Within the records below, find each line that holds the string "array", then copy it.

#### Material supplied

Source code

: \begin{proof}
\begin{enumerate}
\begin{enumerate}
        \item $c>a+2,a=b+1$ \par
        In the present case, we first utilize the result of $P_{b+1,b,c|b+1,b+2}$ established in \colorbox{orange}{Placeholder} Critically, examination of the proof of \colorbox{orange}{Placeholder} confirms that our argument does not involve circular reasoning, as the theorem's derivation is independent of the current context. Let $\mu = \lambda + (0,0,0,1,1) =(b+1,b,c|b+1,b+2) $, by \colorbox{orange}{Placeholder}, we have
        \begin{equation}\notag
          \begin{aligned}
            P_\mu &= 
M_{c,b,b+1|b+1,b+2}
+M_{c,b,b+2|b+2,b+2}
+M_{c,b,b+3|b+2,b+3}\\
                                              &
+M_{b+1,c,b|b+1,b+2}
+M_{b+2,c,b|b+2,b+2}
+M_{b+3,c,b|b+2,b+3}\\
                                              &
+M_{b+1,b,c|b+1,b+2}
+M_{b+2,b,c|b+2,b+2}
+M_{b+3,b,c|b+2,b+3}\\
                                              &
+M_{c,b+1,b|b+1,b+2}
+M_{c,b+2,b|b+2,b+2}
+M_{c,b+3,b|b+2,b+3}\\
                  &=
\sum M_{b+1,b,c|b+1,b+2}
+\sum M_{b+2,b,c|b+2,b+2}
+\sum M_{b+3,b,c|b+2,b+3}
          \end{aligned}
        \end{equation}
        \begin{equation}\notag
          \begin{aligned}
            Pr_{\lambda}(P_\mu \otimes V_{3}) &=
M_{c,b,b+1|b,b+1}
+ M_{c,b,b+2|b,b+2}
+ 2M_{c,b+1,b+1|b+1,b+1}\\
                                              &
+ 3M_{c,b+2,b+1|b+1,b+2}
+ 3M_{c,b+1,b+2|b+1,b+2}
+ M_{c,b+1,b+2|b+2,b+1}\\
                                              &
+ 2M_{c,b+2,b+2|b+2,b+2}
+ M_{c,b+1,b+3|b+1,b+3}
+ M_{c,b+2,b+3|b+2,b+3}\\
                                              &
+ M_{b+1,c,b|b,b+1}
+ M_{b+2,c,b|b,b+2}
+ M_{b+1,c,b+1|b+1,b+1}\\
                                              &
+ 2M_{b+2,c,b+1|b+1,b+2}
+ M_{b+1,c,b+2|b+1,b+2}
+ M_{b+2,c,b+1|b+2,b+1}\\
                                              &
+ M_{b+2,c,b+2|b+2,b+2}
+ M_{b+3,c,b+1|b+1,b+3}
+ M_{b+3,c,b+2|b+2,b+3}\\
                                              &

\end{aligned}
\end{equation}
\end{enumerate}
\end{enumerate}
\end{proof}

########
#### Material supplied

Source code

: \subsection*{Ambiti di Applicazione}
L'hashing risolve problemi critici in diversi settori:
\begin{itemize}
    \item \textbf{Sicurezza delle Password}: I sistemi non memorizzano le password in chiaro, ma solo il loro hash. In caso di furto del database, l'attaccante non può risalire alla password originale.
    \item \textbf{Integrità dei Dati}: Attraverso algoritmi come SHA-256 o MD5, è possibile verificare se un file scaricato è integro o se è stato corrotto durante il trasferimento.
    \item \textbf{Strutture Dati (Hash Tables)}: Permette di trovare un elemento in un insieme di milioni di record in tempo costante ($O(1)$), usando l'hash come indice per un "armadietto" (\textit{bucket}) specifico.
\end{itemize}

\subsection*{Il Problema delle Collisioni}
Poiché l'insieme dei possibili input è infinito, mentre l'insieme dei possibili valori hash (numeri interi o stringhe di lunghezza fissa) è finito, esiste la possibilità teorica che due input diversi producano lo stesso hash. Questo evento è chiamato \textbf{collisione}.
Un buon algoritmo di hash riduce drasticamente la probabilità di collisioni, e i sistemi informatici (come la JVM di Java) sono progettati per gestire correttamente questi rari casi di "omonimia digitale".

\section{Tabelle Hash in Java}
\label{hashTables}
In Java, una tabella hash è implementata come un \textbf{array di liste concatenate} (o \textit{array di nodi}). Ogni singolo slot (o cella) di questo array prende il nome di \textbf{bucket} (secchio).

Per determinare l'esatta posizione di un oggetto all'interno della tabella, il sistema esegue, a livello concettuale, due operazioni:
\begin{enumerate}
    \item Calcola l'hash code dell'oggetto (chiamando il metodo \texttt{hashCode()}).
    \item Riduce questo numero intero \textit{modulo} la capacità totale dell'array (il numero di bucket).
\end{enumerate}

########

:: Task answer ::
In Java, una tabella hash è implementata come un \textbf{array di liste concatenate} (o \textit{array di nodi}). Ogni singolo slot (o cella) di questo array prende il nome di \textbf{bucket} (secchio).
    \item Riduce questo numero intero \textit{modulo} la capacità totale dell'array (il numero di bucket).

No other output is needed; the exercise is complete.